SOURCE INFORMATION –
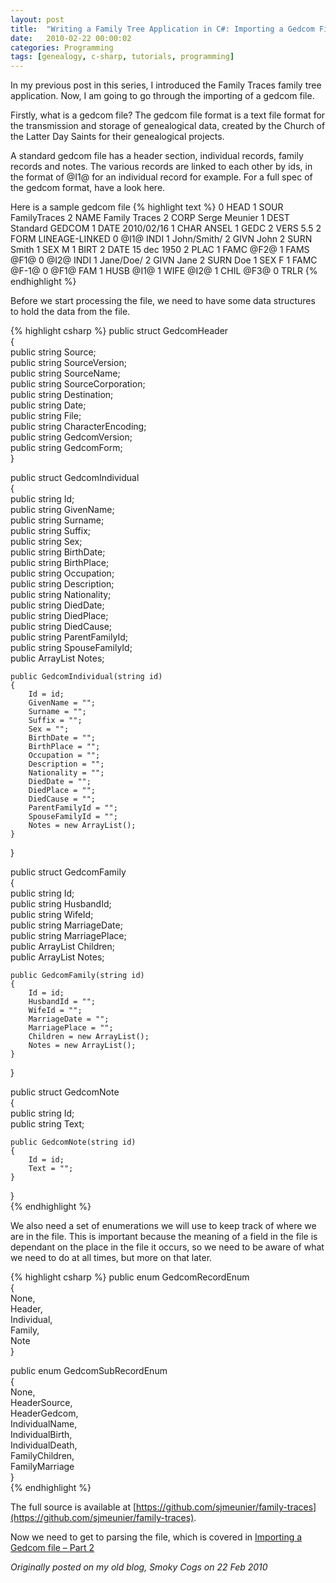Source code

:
 ```yaml
---
layout: post
title:  "Writing a Family Tree Application in C#: Importing a Gedcom File - Part 1"
date:   2010-02-22 00:00:02
categories: Programming
tags: [genealogy, c-sharp, tutorials, programming]
---
```


In my previous post in this series, I introduced the Family Traces family tree application. Now, I am going to go through the importing of a gedcom file.

Firstly, what is a gedcom file? The gedcom file format is a text file format for the transmission and storage of genealogical data, created by the Church of the Latter Day Saints for their genealogical projects.

A standard gedcom file has a header section, individual records, family records and notes. The various records are linked to each other by ids, in the format of @I1@ for an individual record for example. For a full spec of the gedcom format, have a look here.

Here is a sample gedcom file
{% highlight text %}
0 HEAD
1 SOUR FamilyTraces
2 NAME Family Traces
2 CORP Serge Meunier
1 DEST Standard GEDCOM
1 DATE 2010/02/16
1 CHAR ANSEL
1 GEDC
2 VERS 5.5
2 FORM LINEAGE-LINKED
0 @I1@ INDI
1 John/Smith/
2 GIVN John
2 SURN Smith
1 SEX M
1 BIRT
2 DATE 15 dec 1950
2 PLAC
1 FAMC @F2@
1 FAMS @F1@
0 @I2@ INDI
1 Jane/Doe/
2 GIVN Jane
2 SURN Doe
1 SEX F
1 FAMC @F-1@
0 @F1@ FAM
1 HUSB @I1@
1 WIFE @I2@
1 CHIL @F3@
0 TRLR
{% endhighlight %}

Before we start processing the file, we need to have some data structures to hold the data from the file.
<!--more-->

{% highlight csharp %}
public struct GedcomHeader  
{  
    public string Source;  
    public string SourceVersion;  
    public string SourceName;  
    public string SourceCorporation;  
    public string Destination;  
    public string Date;  
    public string File;  
    public string CharacterEncoding;  
    public string GedcomVersion;  
    public string GedcomForm;  
}  
  
public struct GedcomIndividual  
{  
    public string Id;  
    public string GivenName;  
    public string Surname;  
    public string Suffix;  
    public string Sex;  
    public string BirthDate;  
    public string BirthPlace;  
    public string Occupation;  
    public string Description;  
    public string Nationality;  
    public string DiedDate;  
    public string DiedPlace;  
    public string DiedCause;  
    public string ParentFamilyId;  
    public string SpouseFamilyId;  
    public ArrayList Notes;  
  
    public GedcomIndividual(string id)  
    {  
        Id = id;  
        GivenName = "";  
        Surname = "";  
        Suffix = "";  
        Sex = "";  
        BirthDate = "";  
        BirthPlace = "";  
        Occupation = "";  
        Description = "";  
        Nationality = "";  
        DiedDate = "";  
        DiedPlace = "";  
        DiedCause = "";  
        ParentFamilyId = "";  
        SpouseFamilyId = "";  
        Notes = new ArrayList();  
    }  
}  
  
public struct GedcomFamily  
{  
    public string Id;  
    public string HusbandId;  
    public string WifeId;  
    public string MarriageDate;  
    public string MarriagePlace;  
    public ArrayList Children;  
    public ArrayList Notes;  
  
    public GedcomFamily(string id)  
    {  
        Id = id;  
        HusbandId = "";  
        WifeId = "";  
        MarriageDate = "";  
        MarriagePlace = "";  
        Children = new ArrayList();  
        Notes = new ArrayList();  
    }  
}  
  
public struct GedcomNote  
{  
    public string Id;  
    public string Text;  
  
    public GedcomNote(string id)  
    {  
        Id = id;  
        Text = "";  
    }  
}  
{% endhighlight %}

We also need a set of enumerations we will use to keep track of where we are in the file. This is important because the meaning of a field in the file is dependant on the place in the file it occurs, so we need to be aware of what we need to do at all times, but more on that later.

{% highlight csharp %}
public enum GedcomRecordEnum  
{  
    None,  
    Header,  
    Individual,  
    Family,  
    Note  
}  
  
public enum GedcomSubRecordEnum  
{  
    None,  
    HeaderSource,  
    HeaderGedcom,  
    IndividualName,  
    IndividualBirth,  
    IndividualDeath,  
    FamilyChildren,  
    FamilyMarriage  
}  
{% endhighlight %}

The full source is available at [https://github.com/sjmeunier/family-traces](https://github.com/sjmeunier/family-traces).

Now we need to get to parsing the file, which is covered in [Importing a Gedcom file – Part 2](/programming/2010/02/22/writing-a-family-tree-application-in-csharp-importing-a-gedcom-file-part-2.html)

_Originally posted on my old blog, Smoky Cogs on 22 Feb 2010_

WORK REQUIRED –
Go over the data and return every line that includes the word "BirthDate".

REPLY –
    public string BirthDate;  
        BirthDate = "";  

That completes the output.